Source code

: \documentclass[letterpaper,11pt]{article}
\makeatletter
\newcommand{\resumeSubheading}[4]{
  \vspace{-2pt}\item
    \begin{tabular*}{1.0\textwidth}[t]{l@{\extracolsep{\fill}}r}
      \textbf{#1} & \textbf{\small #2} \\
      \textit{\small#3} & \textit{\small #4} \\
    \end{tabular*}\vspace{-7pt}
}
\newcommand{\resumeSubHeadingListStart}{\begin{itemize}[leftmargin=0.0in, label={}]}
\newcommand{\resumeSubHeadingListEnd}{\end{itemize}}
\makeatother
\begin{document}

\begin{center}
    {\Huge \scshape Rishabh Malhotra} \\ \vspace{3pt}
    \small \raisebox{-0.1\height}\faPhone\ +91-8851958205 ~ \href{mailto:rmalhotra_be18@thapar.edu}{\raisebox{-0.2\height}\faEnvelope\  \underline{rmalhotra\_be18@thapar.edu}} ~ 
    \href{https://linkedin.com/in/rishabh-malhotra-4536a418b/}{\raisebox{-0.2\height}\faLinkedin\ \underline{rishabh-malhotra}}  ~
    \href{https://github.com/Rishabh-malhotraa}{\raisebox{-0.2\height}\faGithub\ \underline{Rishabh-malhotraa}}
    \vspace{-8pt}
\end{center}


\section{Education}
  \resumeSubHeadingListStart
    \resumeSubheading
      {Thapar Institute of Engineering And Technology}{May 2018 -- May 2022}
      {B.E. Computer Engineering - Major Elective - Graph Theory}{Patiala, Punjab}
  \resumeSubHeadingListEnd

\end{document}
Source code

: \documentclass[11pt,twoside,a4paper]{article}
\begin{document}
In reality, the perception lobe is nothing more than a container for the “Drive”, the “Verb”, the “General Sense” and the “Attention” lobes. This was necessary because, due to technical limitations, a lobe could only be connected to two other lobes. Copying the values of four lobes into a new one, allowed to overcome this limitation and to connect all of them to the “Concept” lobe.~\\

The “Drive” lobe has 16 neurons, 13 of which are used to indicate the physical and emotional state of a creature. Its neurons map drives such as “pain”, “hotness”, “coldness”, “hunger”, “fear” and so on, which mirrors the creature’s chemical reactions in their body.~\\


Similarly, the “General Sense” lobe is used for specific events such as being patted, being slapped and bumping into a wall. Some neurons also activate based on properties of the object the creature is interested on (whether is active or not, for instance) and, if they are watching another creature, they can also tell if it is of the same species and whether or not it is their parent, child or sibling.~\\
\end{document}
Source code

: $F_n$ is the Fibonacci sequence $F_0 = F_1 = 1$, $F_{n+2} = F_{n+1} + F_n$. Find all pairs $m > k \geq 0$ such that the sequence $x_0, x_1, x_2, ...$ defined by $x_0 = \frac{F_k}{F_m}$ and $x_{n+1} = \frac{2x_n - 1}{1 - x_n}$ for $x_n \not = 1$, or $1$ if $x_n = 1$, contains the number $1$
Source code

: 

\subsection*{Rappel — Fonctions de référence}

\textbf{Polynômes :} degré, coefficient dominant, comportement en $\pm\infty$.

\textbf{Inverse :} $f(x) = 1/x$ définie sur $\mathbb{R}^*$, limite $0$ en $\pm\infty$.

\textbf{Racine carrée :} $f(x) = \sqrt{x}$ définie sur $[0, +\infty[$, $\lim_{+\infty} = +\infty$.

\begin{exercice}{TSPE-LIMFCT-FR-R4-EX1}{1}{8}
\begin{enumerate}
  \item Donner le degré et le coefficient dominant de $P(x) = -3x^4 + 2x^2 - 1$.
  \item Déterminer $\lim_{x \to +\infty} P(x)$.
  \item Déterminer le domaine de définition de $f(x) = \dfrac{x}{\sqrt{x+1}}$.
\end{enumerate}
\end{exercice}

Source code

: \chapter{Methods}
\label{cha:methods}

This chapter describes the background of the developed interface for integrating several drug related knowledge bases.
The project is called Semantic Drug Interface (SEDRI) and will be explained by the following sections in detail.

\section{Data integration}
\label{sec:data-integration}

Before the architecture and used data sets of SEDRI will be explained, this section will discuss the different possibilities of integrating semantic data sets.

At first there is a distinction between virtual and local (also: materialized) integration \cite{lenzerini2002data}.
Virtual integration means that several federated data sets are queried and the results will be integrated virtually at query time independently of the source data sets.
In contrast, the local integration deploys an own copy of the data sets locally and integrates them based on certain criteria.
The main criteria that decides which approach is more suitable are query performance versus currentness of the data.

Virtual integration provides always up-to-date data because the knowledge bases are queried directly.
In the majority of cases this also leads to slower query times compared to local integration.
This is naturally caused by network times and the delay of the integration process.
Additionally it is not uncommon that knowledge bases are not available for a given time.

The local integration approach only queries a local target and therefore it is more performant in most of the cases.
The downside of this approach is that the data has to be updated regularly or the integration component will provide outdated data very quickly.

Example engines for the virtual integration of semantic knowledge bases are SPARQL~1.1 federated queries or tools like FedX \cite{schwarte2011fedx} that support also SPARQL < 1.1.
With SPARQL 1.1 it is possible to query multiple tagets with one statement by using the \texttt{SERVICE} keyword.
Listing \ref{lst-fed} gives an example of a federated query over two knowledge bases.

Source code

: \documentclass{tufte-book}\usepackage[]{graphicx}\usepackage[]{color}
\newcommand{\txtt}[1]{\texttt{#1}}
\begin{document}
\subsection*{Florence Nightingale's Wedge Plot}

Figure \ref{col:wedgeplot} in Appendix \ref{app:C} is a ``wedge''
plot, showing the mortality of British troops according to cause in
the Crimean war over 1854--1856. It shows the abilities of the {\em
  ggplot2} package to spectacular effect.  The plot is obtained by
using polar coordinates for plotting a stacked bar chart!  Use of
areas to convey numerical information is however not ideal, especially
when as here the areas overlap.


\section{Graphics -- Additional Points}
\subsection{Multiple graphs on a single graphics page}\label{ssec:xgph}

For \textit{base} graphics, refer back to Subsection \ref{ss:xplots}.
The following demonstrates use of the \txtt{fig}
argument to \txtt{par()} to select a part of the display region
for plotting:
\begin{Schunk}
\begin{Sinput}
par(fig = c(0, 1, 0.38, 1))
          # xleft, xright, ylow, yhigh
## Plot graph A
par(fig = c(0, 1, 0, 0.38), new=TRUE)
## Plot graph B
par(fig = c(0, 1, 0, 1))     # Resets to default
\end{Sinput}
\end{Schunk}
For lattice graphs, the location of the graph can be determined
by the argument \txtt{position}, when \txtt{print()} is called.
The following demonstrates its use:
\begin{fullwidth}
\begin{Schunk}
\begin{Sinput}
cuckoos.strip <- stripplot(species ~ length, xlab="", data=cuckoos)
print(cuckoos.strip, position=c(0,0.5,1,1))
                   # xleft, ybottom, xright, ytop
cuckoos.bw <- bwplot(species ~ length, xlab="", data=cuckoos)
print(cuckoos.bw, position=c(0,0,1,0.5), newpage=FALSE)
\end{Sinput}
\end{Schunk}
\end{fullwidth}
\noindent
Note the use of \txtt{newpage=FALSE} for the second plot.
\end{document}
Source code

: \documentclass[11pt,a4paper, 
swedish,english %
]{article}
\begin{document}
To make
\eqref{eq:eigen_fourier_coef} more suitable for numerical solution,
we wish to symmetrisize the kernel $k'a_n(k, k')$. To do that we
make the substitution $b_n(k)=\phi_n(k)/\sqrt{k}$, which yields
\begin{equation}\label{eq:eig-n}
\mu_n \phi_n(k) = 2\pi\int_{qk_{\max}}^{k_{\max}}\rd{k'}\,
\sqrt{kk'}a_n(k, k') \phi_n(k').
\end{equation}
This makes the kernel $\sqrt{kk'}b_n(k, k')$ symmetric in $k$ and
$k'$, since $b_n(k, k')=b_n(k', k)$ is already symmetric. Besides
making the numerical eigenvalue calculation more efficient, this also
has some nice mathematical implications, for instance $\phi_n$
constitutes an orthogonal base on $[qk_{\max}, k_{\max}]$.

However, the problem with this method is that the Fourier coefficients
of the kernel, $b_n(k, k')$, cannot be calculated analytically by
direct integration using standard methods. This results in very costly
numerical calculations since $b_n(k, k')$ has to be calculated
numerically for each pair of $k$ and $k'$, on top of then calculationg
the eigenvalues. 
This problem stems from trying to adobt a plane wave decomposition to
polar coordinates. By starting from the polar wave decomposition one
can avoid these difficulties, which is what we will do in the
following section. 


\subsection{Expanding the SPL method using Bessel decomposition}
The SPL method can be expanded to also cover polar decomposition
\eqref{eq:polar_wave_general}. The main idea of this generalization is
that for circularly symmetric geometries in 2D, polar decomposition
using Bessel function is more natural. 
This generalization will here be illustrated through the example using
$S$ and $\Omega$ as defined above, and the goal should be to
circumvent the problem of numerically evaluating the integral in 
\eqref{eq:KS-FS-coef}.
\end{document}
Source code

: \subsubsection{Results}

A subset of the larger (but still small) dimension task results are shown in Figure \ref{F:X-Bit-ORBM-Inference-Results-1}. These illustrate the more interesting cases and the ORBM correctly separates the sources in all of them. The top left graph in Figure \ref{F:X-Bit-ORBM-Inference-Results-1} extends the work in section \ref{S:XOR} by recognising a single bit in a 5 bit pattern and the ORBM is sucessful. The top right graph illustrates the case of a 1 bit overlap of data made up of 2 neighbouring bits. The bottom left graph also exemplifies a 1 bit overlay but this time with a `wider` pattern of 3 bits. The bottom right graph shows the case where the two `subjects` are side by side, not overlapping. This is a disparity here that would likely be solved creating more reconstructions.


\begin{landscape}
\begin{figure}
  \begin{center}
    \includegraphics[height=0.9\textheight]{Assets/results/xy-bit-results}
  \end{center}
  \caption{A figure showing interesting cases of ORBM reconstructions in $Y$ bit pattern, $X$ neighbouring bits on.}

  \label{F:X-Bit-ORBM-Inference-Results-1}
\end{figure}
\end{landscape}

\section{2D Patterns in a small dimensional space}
__________
= AIM OF THE EXERCISE =
Filter the data above by the word "neurons" and copy every line that matches.

= ANSWER BOX =
The “Drive” lobe has 16 neurons, 13 of which are used to indicate the physical and emotional state of a creature. Its neurons map drives such as “pain”, “hotness”, “coldness”, “hunger”, “fear” and so on, which mirrors the creature’s chemical reactions in their body.~\\
Similarly, the “General Sense” lobe is used for specific events such as being patted, being slapped and bumping into a wall. Some neurons also activate based on properties of the object the creature is interested on (whether is active or not, for instance) and, if they are watching another creature, they can also tell if it is of the same species and whether or not it is their parent, child or sibling.~\\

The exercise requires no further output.